We also have a good relationship with AWS and that’s something we’re trying to foster and work with a bit more. At the end of the day we’re scientists and we want what is going to help us the fastest, so we’re not closing any doors [to other cloud providers] but we feel like AWS could be a very strong partner.
Dr. Gottardo added:
We want to analyse all these files and datasets in the best way possible. We have a pretty good infrastructure at the Fred Hutch – it’s state of the art for an organisation like us, but because it’s in-house it doesn’t really scale. AWS enables us to scale – we can basically just scale on demand. We’ve already set up where we have data that is stored locally but we use AWS instances for doing calculations in the cloud.
Data efficiency and Machine Learning
The second area where Fred Hutch is using AWS is to share data more efficiently. This includes publicly available data sets, such as data from the Human Immunology Project Consortium. By using AWS, the organisation does not have to copy these data sets every time a researcher needs access to them. In addition, the researchers can do their calculations in the cloud.
Dr. Gottardo also wants to use AWS to improve the way the organisation shares data within the center. Fred Hutch is working on a streamlined process which would enable faster insight, and also allow different teams to work on the same dataset at the same time.
The final area of AWS that Dr. Gottardo believes it can benefit from is machine learning.
He suggests that with the immunotherapy issue he highlighted earlier, where some patients respond well to treatment and others do not, there is an opportunity for the organisation to use all the data before treatment in an attempt to detect a specific ‘signature’ that would make it clear what kind of immune system is more likely to respond. Dr Gottardo explained:
We’re using machine learning to basically analyse these data sets and come up with new signatures – some of these things are to do with necessity because we need to understand the data, and others are more exploratory where we don’t really know what tools we would need to use, so we would then implement and develop new tools afterwards.

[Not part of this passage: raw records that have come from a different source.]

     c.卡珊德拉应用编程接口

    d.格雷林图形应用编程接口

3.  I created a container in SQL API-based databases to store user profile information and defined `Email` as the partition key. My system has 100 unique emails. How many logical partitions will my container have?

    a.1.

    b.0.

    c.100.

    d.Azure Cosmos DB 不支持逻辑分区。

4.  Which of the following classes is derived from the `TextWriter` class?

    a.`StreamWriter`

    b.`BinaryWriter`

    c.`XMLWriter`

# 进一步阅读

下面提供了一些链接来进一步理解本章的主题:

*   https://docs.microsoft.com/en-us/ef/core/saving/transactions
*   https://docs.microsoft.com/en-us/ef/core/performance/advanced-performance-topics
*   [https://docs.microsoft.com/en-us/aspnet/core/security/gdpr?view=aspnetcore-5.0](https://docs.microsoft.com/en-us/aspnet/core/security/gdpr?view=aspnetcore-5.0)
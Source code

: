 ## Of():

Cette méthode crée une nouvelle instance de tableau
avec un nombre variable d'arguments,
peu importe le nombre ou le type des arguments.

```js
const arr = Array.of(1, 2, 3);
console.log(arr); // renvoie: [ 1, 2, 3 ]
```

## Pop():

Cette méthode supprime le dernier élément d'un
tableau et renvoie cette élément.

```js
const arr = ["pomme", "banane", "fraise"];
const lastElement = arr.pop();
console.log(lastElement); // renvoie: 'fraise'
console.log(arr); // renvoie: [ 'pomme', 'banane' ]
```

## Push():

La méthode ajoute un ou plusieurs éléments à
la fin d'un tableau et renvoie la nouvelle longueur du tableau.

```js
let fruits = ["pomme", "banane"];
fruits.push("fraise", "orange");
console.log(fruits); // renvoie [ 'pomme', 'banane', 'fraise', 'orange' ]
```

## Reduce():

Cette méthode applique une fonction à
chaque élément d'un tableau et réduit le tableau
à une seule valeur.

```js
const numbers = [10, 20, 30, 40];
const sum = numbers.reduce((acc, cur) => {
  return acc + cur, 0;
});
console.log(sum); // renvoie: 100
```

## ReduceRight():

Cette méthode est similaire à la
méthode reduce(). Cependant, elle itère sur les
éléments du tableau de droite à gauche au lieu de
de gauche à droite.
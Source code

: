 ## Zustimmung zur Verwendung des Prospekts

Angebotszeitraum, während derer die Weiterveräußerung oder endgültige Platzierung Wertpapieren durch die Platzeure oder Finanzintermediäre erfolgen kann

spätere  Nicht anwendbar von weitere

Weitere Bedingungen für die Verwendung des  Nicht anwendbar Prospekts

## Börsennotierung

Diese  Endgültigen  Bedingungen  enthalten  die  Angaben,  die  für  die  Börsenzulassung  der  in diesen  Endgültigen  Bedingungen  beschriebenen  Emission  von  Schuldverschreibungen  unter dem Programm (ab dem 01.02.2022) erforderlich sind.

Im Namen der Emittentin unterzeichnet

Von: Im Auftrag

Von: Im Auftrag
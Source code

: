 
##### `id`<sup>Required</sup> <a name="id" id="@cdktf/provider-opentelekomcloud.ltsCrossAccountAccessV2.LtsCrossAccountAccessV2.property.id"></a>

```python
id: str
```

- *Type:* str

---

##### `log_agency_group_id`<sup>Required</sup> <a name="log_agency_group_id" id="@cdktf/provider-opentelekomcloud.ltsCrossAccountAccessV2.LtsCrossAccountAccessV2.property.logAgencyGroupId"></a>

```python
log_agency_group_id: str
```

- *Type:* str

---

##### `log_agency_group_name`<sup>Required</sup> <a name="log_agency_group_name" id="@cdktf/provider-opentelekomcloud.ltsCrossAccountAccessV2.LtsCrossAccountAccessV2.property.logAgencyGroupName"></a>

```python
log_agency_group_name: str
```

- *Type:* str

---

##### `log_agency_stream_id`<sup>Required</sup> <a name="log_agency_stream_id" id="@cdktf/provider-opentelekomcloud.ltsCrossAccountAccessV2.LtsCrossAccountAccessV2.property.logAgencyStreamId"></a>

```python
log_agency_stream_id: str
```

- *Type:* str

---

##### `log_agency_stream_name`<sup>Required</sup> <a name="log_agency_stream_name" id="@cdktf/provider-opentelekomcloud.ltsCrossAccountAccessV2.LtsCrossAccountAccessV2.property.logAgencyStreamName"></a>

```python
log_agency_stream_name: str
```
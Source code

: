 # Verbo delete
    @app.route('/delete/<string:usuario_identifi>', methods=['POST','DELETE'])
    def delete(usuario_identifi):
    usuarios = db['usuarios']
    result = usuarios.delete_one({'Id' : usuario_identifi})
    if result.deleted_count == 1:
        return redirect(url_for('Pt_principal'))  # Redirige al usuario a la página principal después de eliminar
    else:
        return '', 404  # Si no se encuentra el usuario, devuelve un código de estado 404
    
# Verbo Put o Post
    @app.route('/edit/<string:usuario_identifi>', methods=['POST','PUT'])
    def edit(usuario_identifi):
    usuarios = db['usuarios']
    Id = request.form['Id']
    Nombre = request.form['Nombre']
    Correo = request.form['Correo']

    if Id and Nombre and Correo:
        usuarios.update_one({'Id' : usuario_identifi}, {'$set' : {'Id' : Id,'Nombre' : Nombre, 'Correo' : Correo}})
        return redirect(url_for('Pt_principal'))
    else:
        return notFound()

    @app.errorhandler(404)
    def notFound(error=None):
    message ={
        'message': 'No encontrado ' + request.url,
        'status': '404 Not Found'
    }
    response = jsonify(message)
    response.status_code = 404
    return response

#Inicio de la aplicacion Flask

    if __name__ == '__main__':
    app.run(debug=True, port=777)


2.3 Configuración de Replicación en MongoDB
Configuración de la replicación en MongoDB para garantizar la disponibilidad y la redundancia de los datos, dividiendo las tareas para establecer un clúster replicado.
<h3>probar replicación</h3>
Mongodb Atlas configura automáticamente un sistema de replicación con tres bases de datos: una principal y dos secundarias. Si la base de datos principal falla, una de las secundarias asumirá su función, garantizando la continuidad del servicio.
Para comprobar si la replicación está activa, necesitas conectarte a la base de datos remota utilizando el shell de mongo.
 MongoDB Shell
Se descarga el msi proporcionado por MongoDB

Up until now, the organisation had opted to use open source software rather than AWS for machine learning, partly because it has more control over it and partly because it is free.
We often don’t want to spend money on one thing without necessarily understanding if it’s of value to us, but as we move more into doing research and understanding what we need to do, there’s going to be specific problems that we can maybe move into production mode that we’d need to scale very rapidly.
For that, we’ve been starting to explore tools such as AWS Sagemaker and seeing how we can leverage them and scale the computation and enable us to compare the models, which enable us to research faster and help patients in less time.
The organisation is starting to use Sagemaker across the board, in some cases just to explore what it can do.